Mary Trump, President Donald Trump’s niece, filed a lawsuit Thursday accusing the President and his siblings of committing fraud in order to deprive her of her interests in the family real-estate empire built by Fred Trump Sr.

In the lawsuit, filed in New York state court against the President, his sister Maryanne Trump Barry and the estate of their late brother Robert Trump, Mary Trump asserts that for the Trumps, “fraud was not just the family business—it was a way of life.”

The lawsuit accuses her two uncles and her aunt, a retired federal judge, of conspiring amongst themselves and with several other parties, including a trustee appointed to act on Mary’s behalf, to give her “a stack of fraudulent valuations” and force her to sign a settlement agreement that “fleeced her of tens of millions of dollars or more.”

The allegations mirror the charges Mary Trump leveled against her family members in her best-seller “Too Much and Never Enough: How My Family Created the World’s Most Dangerous Man.”

“They concocted scheme after scheme to cheat on their taxes, swindle their business partners, and jack up rents on their low-income tenants” before targeting the teenage Mary Trump after the death of her father, Fred Trump Jr., the suit contends.

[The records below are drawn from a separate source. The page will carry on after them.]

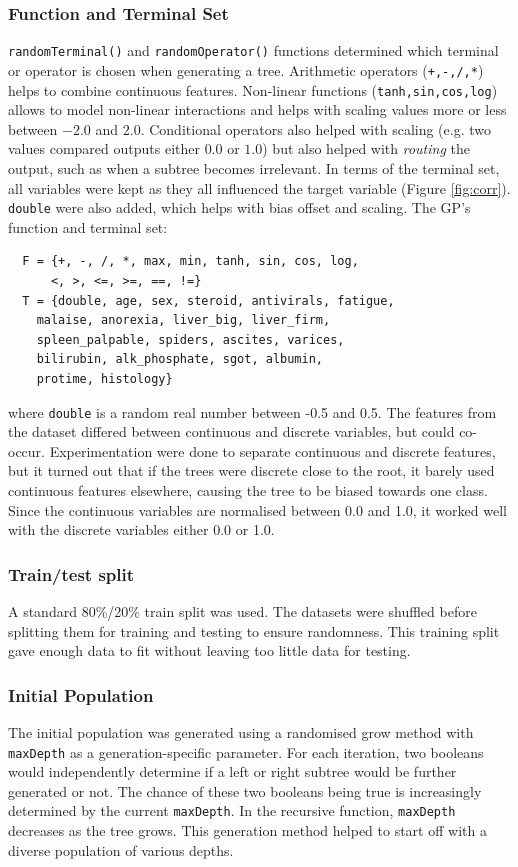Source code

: \documentclass{article}
\begin{document}
\subsubsection{Function and Terminal Set}
\texttt{randomTerminal()} and \texttt{randomOperator()} functions determined which terminal or operator is chosen when generating a tree. Arithmetic operators (\texttt{+,-,/,*}) helps to combine continuous features. Non-linear functions (\texttt{tanh,sin,cos,log}) allows to model non-linear interactions and helps with scaling values more or less between \(-2.0\) and \(2.0\). Conditional operators also helped with scaling (e.g. two values compared outputs either \(0.0\) or \(1.0\)) but also helped with \emph{routing} the output, such as when a subtree becomes irrelevant.
In terms of the terminal set, all variables were kept as they all influenced the target variable (Figure \ref{fig:corr}). \texttt{double} were also added, which helps with bias offset and scaling. The GP's function and terminal set:
\begin{verbatim}
  F = {+, -, /, *, max, min, tanh, sin, cos, log, 
      <, >, <=, >=, ==, !=}
  T = {double, age, sex, steroid, antivirals, fatigue,
    malaise, anorexia, liver_big, liver_firm,
    spleen_palpable, spiders, ascites, varices,
    bilirubin, alk_phosphate, sgot, albumin,
    protime, histology}
\end{verbatim}
where \texttt{double} is a random real number between -0.5 and 0.5. The features from the dataset differed between continuous and discrete variables, but could co-occur. Experimentation were done to separate continuous and discrete features, but it turned out that if the trees were discrete close to the root, it barely used continuous features elsewhere, causing the tree to be biased towards one class. Since the continuous variables are normalised between 0.0 and 1.0, it worked well with the discrete variables either 0.0 or 1.0.

\subsubsection{Train/test split}
A standard 80\%/20\% train split was used. The datasets were shuffled before splitting them for training and testing to ensure randomness. This training split gave enough data to fit without leaving too little data for testing.

\subsubsection{Initial Population}
\label{initPop}
The initial population was generated using a randomised grow method with \texttt{maxDepth} as a generation-specific parameter. For each iteration, two booleans would independently determine if a left or right subtree would be further generated or not. The chance of these two booleans being true is increasingly determined by the current \texttt{maxDepth}. In the recursive function, \texttt{maxDepth} decreases as the tree grows. This generation method helped to start off with a diverse population of various depths.
\end{document}
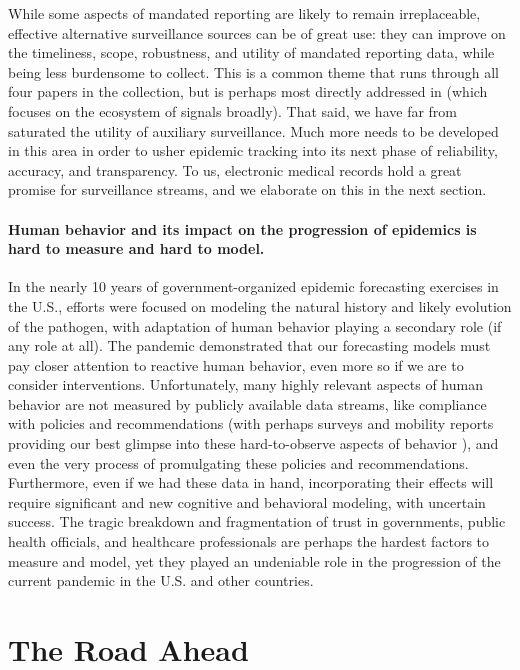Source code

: \documentclass{article}
\begin{document}
While some aspects of mandated reporting are likely to remain irreplaceable,
effective alternative surveillance sources can be of great use: they can improve
on the timeliness, scope, robustness, and utility of mandated reporting data,
while being less burdensome to collect.  This is a common theme that runs
through all four papers in the collection, but is perhaps most directly
addressed in \citet{Reinhart:2021} (which focuses on the ecosystem of signals
broadly).  That said, we have far from saturated the utility of auxiliary
surveillance.  Much more needs to be developed in this area in order to usher
epidemic tracking into its next phase of reliability, accuracy, and
transparency.  To us, electronic medical records hold a great promise for
surveillance streams, and we elaborate on this in the next section.

\paragraph{Human behavior and its impact on the progression of epidemics is hard
  to measure and hard to model.}

In the nearly 10 years of government-organized epidemic forecasting exercises in
the U.S., efforts were focused on modeling the natural history and likely
evolution of the pathogen, with adaptation of human behavior playing a secondary
role (if any role at all).  The pandemic demonstrated that our forecasting
models must pay closer attention to reactive human behavior, even more so if we
are to consider interventions.  Unfortunately, many highly relevant aspects of
human behavior are not measured by publicly available data streams, like
compliance with policies and recommendations (with perhaps surveys and mobility
reports providing our best glimpse into these hard-to-observe aspects of
behavior \citep{Bilinski:2021}), and even the very process of promulgating these 
policies and recommendations.  Furthermore, even if we had these data in hand,
incorporating their effects will require significant and new cognitive and
behavioral modeling, with uncertain success.  The tragic breakdown and
fragmentation of trust in governments, public health officials, and healthcare
professionals are perhaps the hardest factors to measure and model, yet they
played an undeniable role in the progression of the current pandemic in the
U.S. and other countries. 

\section{The Road Ahead}
\end{document}
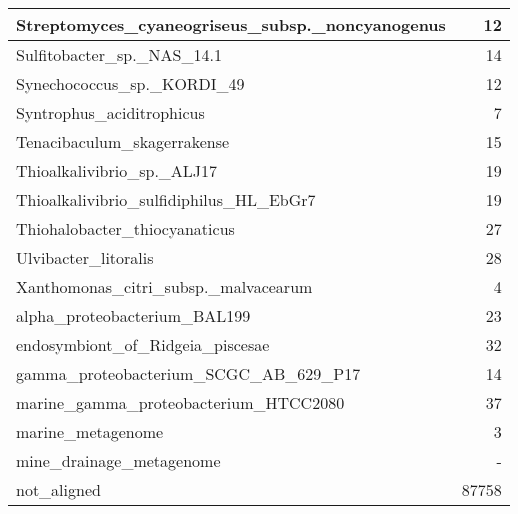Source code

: \documentclass[12pt,a4paper]{article}
\begin{document}
\begin{table}[ht]
\begin{center}
\begin{tabular}{|l*{1}{|r}|}
Streptomyces\_cyaneogriseus\_subsp.\_noncyanogenus & 12 \\ \hline
Sulfitobacter\_sp.\_NAS\_14.1 & 14 \\ \hline
Synechococcus\_sp.\_KORDI\_49 & 12 \\ \hline
Syntrophus\_aciditrophicus & 7 \\ \hline
Tenacibaculum\_skagerrakense & 15 \\ \hline
Thioalkalivibrio\_sp.\_ALJ17 & 19 \\ \hline
Thioalkalivibrio\_sulfidiphilus\_HL\_EbGr7 & 19 \\ \hline
Thiohalobacter\_thiocyanaticus & 27 \\ \hline
Ulvibacter\_litoralis & 28 \\ \hline
Xanthomonas\_citri\_subsp.\_malvacearum & 4 \\ \hline
alpha\_proteobacterium\_BAL199 & 23 \\ \hline
endosymbiont\_of\_Ridgeia\_piscesae & 32 \\ \hline
gamma\_proteobacterium\_SCGC\_AB\_629\_P17 & 14 \\ \hline
marine\_gamma\_proteobacterium\_HTCC2080 & 37 \\ \hline
marine\_metagenome & 3 \\ \hline
mine\_drainage\_metagenome & - \\ \hline
not\_aligned & 87758 \\ \hline
\end{tabular}
\end{center}
\end{table}
\end{document}
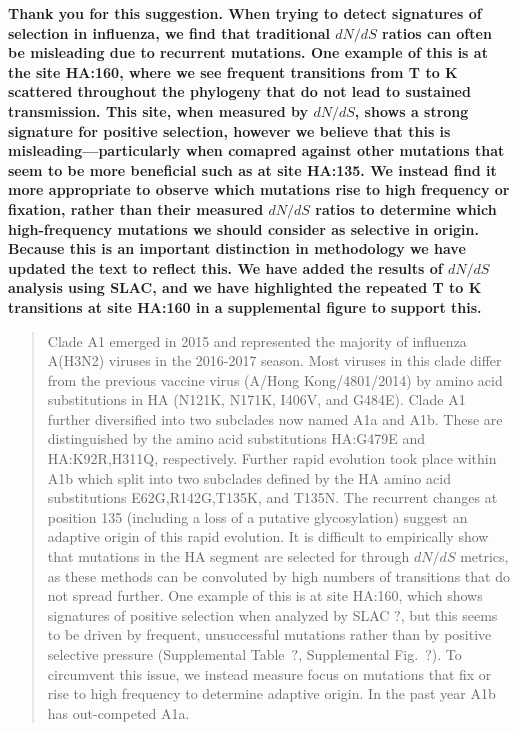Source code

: \documentclass[11pt,oneside,letterpaper]{article}
\begin{document}
\textbf{Thank you for this suggestion. When trying to detect signatures of selection in influenza, we find that traditional $dN/dS$ ratios can often be misleading due to recurrent mutations. One example of this is at the site HA:160, where we see frequent transitions from T to K scattered throughout the phylogeny that do not lead to sustained transmission. This site, when measured by $dN/dS$, shows a strong signature for positive selection, however we believe that this is misleading---particularly when comapred against other mutations that seem to be more beneficial such as at site HA:135. We instead find it more appropriate to observe which mutations rise to high frequency or fixation, rather than their measured $dN/dS$ ratios to determine which high-frequency mutations we should consider as selective in origin. Because this is an important distinction in methodology we have updated the text to reflect this. We have added the results of $dN/dS$ analysis using SLAC, and we have highlighted the repeated T to K transitions at site HA:160 in a supplemental figure to support this.}

\begin{quotation}
  Clade A1 emerged in 2015 and represented the majority of influenza A(H3N2) viruses in the 2016-2017 season.
  Most viruses in this clade differ from the previous vaccine virus (A/Hong Kong/4801/2014) by amino acid substitutions in HA (N121K, N171K, I406V, and G484E).
  Clade A1 further diversified into two subclades now named A1a and A1b.
  These are distinguished by the amino acid substitutions HA:G479E and HA:K92R,H311Q, respectively.
  Further rapid evolution took place within A1b which split into two subclades defined by the HA amino acid substitutions E62G,R142G,T135K, and T135N.
  The recurrent changes at position 135 (including a loss of a putative glycosylation) suggest an adaptive origin of this rapid evolution.
  It is difficult to empirically show that mutations in the HA segment are selected for through $dN/dS$ metrics, as these methods can be convoluted by high numbers of transitions that do not spread further.
  One example of this is at site HA:160, which shows signatures of positive selection when analyzed by SLAC $?$, but this seems to be driven by frequent, unsuccessful mutations rather than by positive selective pressure (Supplemental Table~$?$, Supplemental Fig.~$?$).
  To circumvent this issue, we instead measure focus on mutations that fix or rise to high frequency to determine adaptive origin.
  In the past year A1b has out-competed A1a.
\end{quotation}
\end{document}
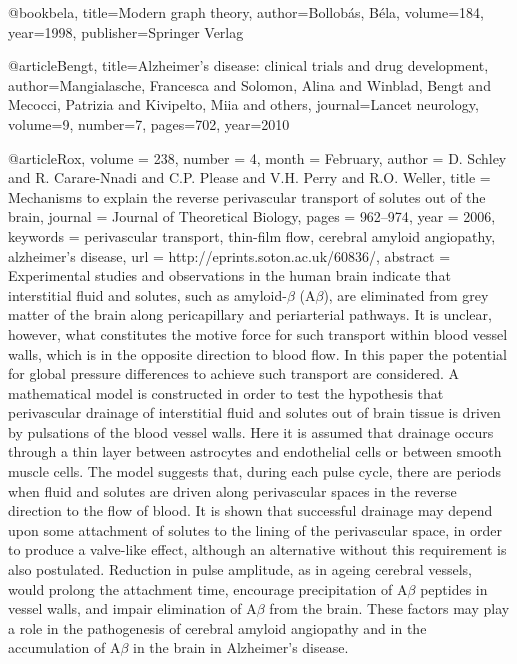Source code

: @book{bela,
  title={Modern graph theory},
  author={Bollob{\'a}s, B{\'e}la},
  volume={184},
  year={1998},
  publisher={Springer Verlag}
}

@article{Bengt,
  title={Alzheimer's disease: clinical trials and drug development},
  author={Mangialasche, Francesca and Solomon, Alina and Winblad, Bengt and Mecocci, Patrizia and Kivipelto, Miia and others},
  journal={Lancet neurology},
  volume={9},
  number={7},
  pages={702},
  year={2010}
}

@article{Rox,
          volume = {238},
          number = {4},
           month = {February},
          author = {D. Schley and R. Carare-Nnadi and C.P. Please and V.H. Perry and R.O. Weller},
           title = {Mechanisms to explain the reverse perivascular transport of solutes out of the brain},
         journal = {Journal of Theoretical Biology},
           pages = {962--974},
            year = {2006},
        keywords = {perivascular transport, thin-film flow, cerebral amyloid angiopathy, alzheimer's disease},
             url = {http://eprints.soton.ac.uk/60836/},
        abstract = {Experimental studies and observations in the human brain indicate that interstitial fluid and solutes, such as amyloid-{\ensuremath{\beta}} (A{\ensuremath{\beta}}), are eliminated from grey matter of the brain along pericapillary and periarterial pathways. It is unclear, however, what constitutes the motive force for such transport within blood vessel walls, which is in the opposite direction to blood flow. In this paper the potential for global pressure differences to achieve such transport are considered. A mathematical model is constructed in order to test the hypothesis that perivascular drainage of interstitial fluid and solutes out of brain tissue is driven by pulsations of the blood vessel walls. Here it is assumed that drainage occurs through a thin layer between astrocytes and endothelial cells or between smooth muscle cells. The model suggests that, during each pulse cycle, there are periods when fluid and solutes are driven along perivascular spaces in the reverse direction to the flow of blood. It is shown that successful drainage may depend upon some attachment of solutes to the lining of the perivascular space, in order to produce a valve-like effect, although an alternative without this requirement is also postulated. Reduction in pulse amplitude, as in ageing cerebral vessels, would prolong the attachment time, encourage precipitation of A{\ensuremath{\beta}} peptides in vessel walls, and impair elimination of A{\ensuremath{\beta}} from the brain. These factors may play a role in the pathogenesis of cerebral amyloid angiopathy and in the accumulation of A{\ensuremath{\beta}} in the brain in Alzheimer's disease.}
}


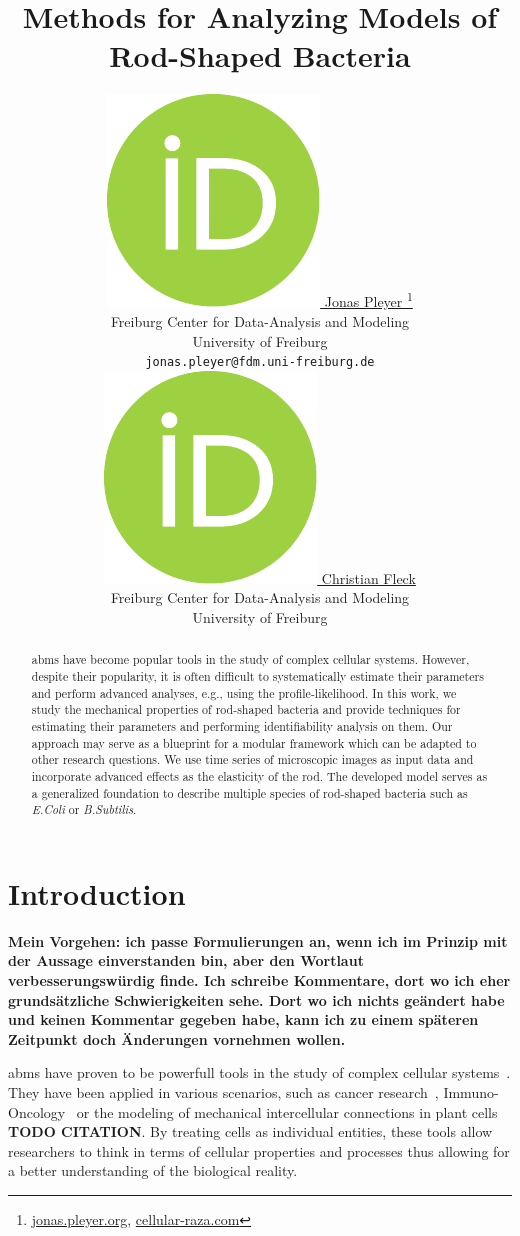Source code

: \documentclass{article}
\title{Methods for Analyzing Models of\\ Rod-Shaped Bacteria}
\author{
    \href{https://orcid.org/0009-0001-0613-7978}{
        \includegraphics[scale=0.06]{figures/orcid.pdf}
        \hspace{1mm}Jonas Pleyer
    }
    \thanks{
        \href{https://jonas.pleyer.org}{jonas.pleyer.org},
        \href{https://cellular-raza.com}{cellular-raza.com}
    }\\
	Freiburg Center for Data-Analysis and Modeling\\
	University of Freiburg\\
	\texttt{jonas.pleyer@fdm.uni-freiburg.de} \\
	\And
	\href{https://orcid.org/0000-0002-6371-4495}{
        \includegraphics[scale=0.06]{figures/orcid.pdf}
        \hspace{1mm}Christian Fleck
    }\\
	Freiburg Center for Data-Analysis and Modeling\\
	University of Freiburg
}
\begin{document}
\maketitle


\begin{abstract}
    \aclp{abm} have become popular tools in the study of complex cellular systems.
    However, despite their popularity, it is often difficult to systematically estimate their
    parameters and perform advanced analyses, e.g., using the profile-likelihood.
    In this work, we study the mechanical properties of rod-shaped bacteria and provide techniques
    for estimating their parameters and performing identifiability analysis on them.
    Our approach may serve as a blueprint for a modular framework which can be adapted to other
    research questions.
    We use time series of microscopic images as input data and incorporate advanced effects as the
    elasticity of the rod.
    The developed model serves as a generalized foundation to describe multiple species of
    rod-shaped bacteria such as \textit{E.Coli} or \textit{B.Subtilis}.
\end{abstract}


\pagebreak
\renewcommand{\contentsname}{Table of Contents (remove before submission)}
\tableofcontents
\vfill
\pagebreak

\section{Introduction}
\textbf{
    Mein Vorgehen: ich passe Formulierungen an, wenn ich im Prinzip mit der Aussage einverstanden
    bin, aber den Wortlaut verbesserungswürdig finde.
    Ich schreibe Kommentare, dort wo ich eher grundsätzliche Schwierigkeiten sehe.
    Dort wo ich nichts geändert habe und keinen Kommentar gegeben habe, kann ich zu einem späteren
    Zeitpunkt doch Änderungen vornehmen wollen.
}

\acp{abm} have proven to be powerfull tools in the study of complex cellular
systems~\cite{Pleyer2023}.
They have been applied in various scenarios, such as cancer
research~\cite{Ghaffarizadeh2018,Cooper2020}, Immuno-Oncology~\cite{Karolak2021} or the modeling
of mechanical intercellular connections in plant cells \textbf{TODO CITATION}.
By treating cells as individual entities, these tools allow researchers to think in terms of
cellular properties and processes thus allowing for a better understanding of the biological
reality.
\end{document}
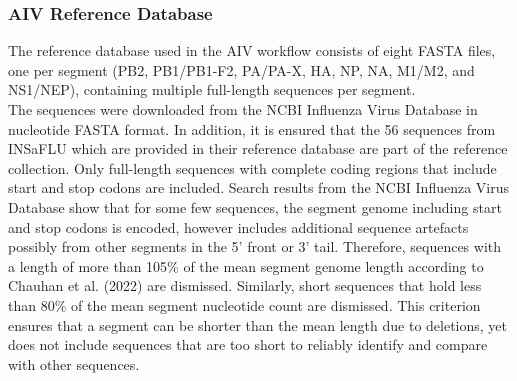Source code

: \subsubsection{AIV Reference Database}\label{sec:3-aiv-ref}
The reference database used in the \ac{AIV} workflow consists of eight FASTA files, one per segment (PB2, PB1/PB1-F2, PA/PA-X, HA, NP, NA, M1/M2, and NS1/NEP), containing multiple full-length sequences per segment.\\
The sequences were downloaded from the \ac{NCBI} Influenza Virus Database in nucleotide FASTA format. In addition, it is ensured that the 56 sequences from \ac{INSaFLU} which are provided in their reference database are part of the reference collection. Only full-length sequences with complete coding regions that include start and stop codons are included. Search results from the \ac{NCBI} Influenza Virus Database show that for some few sequences, the segment genome including start and stop codons is encoded, however includes additional sequence artefacts possibly from other segments in the 5' front or 3' tail. Therefore, sequences with a length of more than 105\% of the mean segment genome length according to Chauhan et al. (2022) are dismissed. Similarly, short sequences that hold less than 80\% of the mean segment nucleotide count are dismissed. This criterion ensures that a segment can be shorter than the mean length due to deletions, yet does not include sequences that are too short to reliably identify and compare with other sequences.\\
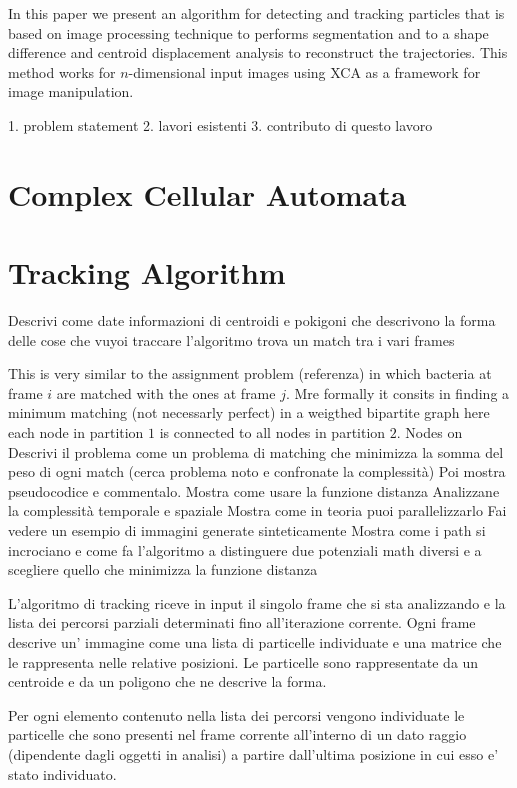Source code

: \documentclass[conference]{IEEEtran}
\begin{document}
In this paper we present an algorithm for detecting and tracking particles that is based on image processing technique to performs segmentation and to a shape difference and centroid displacement analysis to reconstruct the trajectories. This method works for $n$-dimensional input images using XCA as a framework for image manipulation.




1. problem statement
2. lavori esistenti
3. contributo di questo lavoro




\section{Complex Cellular Automata}


\section{Tracking Algorithm}
Descrivi come date informazioni di centroidi e pokigoni che descrivono la forma delle cose che vuyoi traccare l'algoritmo trova un match tra i vari frames

This is very similar to the assignment problem (referenza) in which bacteria at frame $i$ are matched with the ones at frame $j$. Mre formally it consits in finding a minimum matching (not necessarly perfect) in  a weigthed bipartite graph here each node in partition $1$ is connected to all nodes in partition $2$. Nodes on 
Descrivi il problema come un problema di matching che minimizza la somma del peso di ogni match (cerca problema noto e confronate la complessità)
Poi mostra pseudocodice e commentalo.
Mostra come usare la funzione distanza
Analizzane la complessità temporale e spaziale
Mostra come in teoria puoi parallelizzarlo
Fai vedere un esempio di immagini generate sinteticamente
Mostra come i path si incrociano e come fa l'algoritmo a distinguere due potenziali math diversi e a scegliere quello che minimizza la funzione distanza


L'algoritmo di tracking riceve in input il singolo frame che si sta analizzando e la lista dei percorsi parziali determinati fino all'iterazione corrente. Ogni frame descrive un' immagine come una lista di particelle individuate e una matrice che le rappresenta nelle relative posizioni. Le particelle sono rappresentate da un centroide e da un poligono che ne descrive la forma.

Per ogni elemento contenuto nella lista dei percorsi vengono individuate le particelle che sono presenti nel frame corrente all'interno di un dato raggio (dipendente dagli oggetti in analisi) a partire dall'ultima posizione in cui esso e' stato individuato.
\end{document}
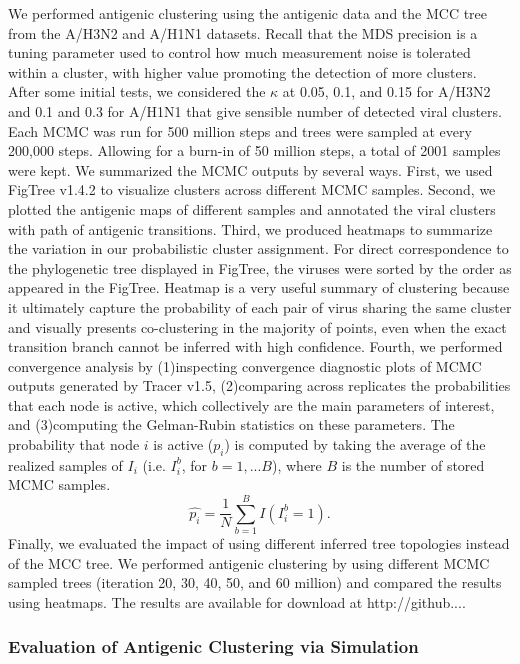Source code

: \documentclass[11pt,oneside,letterpaper]{article}
\begin{document}
	
We performed antigenic clustering using the antigenic data and the MCC tree from the A/H3N2 and A/H1N1 datasets. 
Recall that the MDS precision is a tuning parameter used to control how much measurement noise is tolerated within a cluster, with higher value promoting the detection of more clusters. 
After some initial tests, we considered the $\kappa$ at 0.05, 0.1, and 0.15 for A/H3N2 and 0.1 and 0.3 for A/H1N1 that give sensible number of detected viral clusters.  
Each MCMC was run for 500 million steps and trees were sampled at every 200,000 steps. 
Allowing for a burn-in of 50 million steps, a total of 2001 samples were kept.
We summarized the MCMC outputs by several ways. 
First, we used FigTree v1.4.2 to visualize clusters across different  MCMC samples. 
Second, we plotted the antigenic maps of different samples and annotated the viral clusters with path of antigenic transitions. 
Third, we produced heatmaps to summarize the variation in our probabilistic cluster assignment. 
For direct correspondence to the phylogenetic tree displayed in FigTree, the viruses were sorted by the order as appeared in the FigTree.
Heatmap is a very useful summary of clustering because it ultimately capture the probability of each pair of virus sharing the same cluster and visually presents co-clustering in the majority of points, even when the exact transition branch cannot be inferred with high confidence. %
Fourth, we performed convergence analysis by (1)inspecting convergence diagnostic plots of MCMC outputs generated by Tracer v1.5, (2)comparing across replicates the probabilities that each node is active, which collectively are the main parameters of interest, and (3)computing the Gelman-Rubin statistics on these parameters. 
The probability that node $i$ is active ($p_i$) is computed by taking the average of the realized samples of $I_i$ (i.e. $I_i^b$, for $b=1,...B$), where $B$ is the number of stored MCMC samples.
\begin{equation}
 \hat{p_i} = \frac{1}{N} \sum_{b=1}^{B} I(I_i^b  = 1).
\end{equation}
Finally, we evaluated the impact of using different inferred tree topologies instead of the MCC tree. 
We performed antigenic clustering by using different MCMC sampled trees (iteration 20, 30, 40, 50, and 60 million) and compared the results using heatmaps.
The results are available for download at http://github....


\subsubsection*{Evaluation of Antigenic Clustering via Simulation}
\end{document}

Mary Trump also claimed that her uncles’ machinations accelerated after the death of the president’s father, Fred Trump Sr., in 1999.

The trio presented Mary Trump, who inherited minority interests in various Trump businesses, “with a stack of fraudulent valuations and a so-called settlement agreement, and forced her to sign. All told, they fleeced her of tens of millions of dollars or more,” the suit says.

“My father died when I was still a teenager, and my uncles Donald and Robert and aunt Maryanne were supposed to be protecting me as my trustees and fiduciaries. Recently, I learned that rather than protecting me, they instead betrayed me by working together in secret to steal from me, by telling lie after lie about the value of what I had inherited, and by conning me into giving everything away for a fraction of its true value,” she said in a statement Thursday. “I am bringing this case to hold them accountable and to recover what is rightfully mine.”

Mary Trump said she only discovered the truth in 2018, after an investigation into the family’s finances by The New York Times.

In addition to alleging the elder Trumps committed fraud, Mary Trump’s lawsuit accuses them of breaching their fiduciary duty and committing negligent misrepresentation.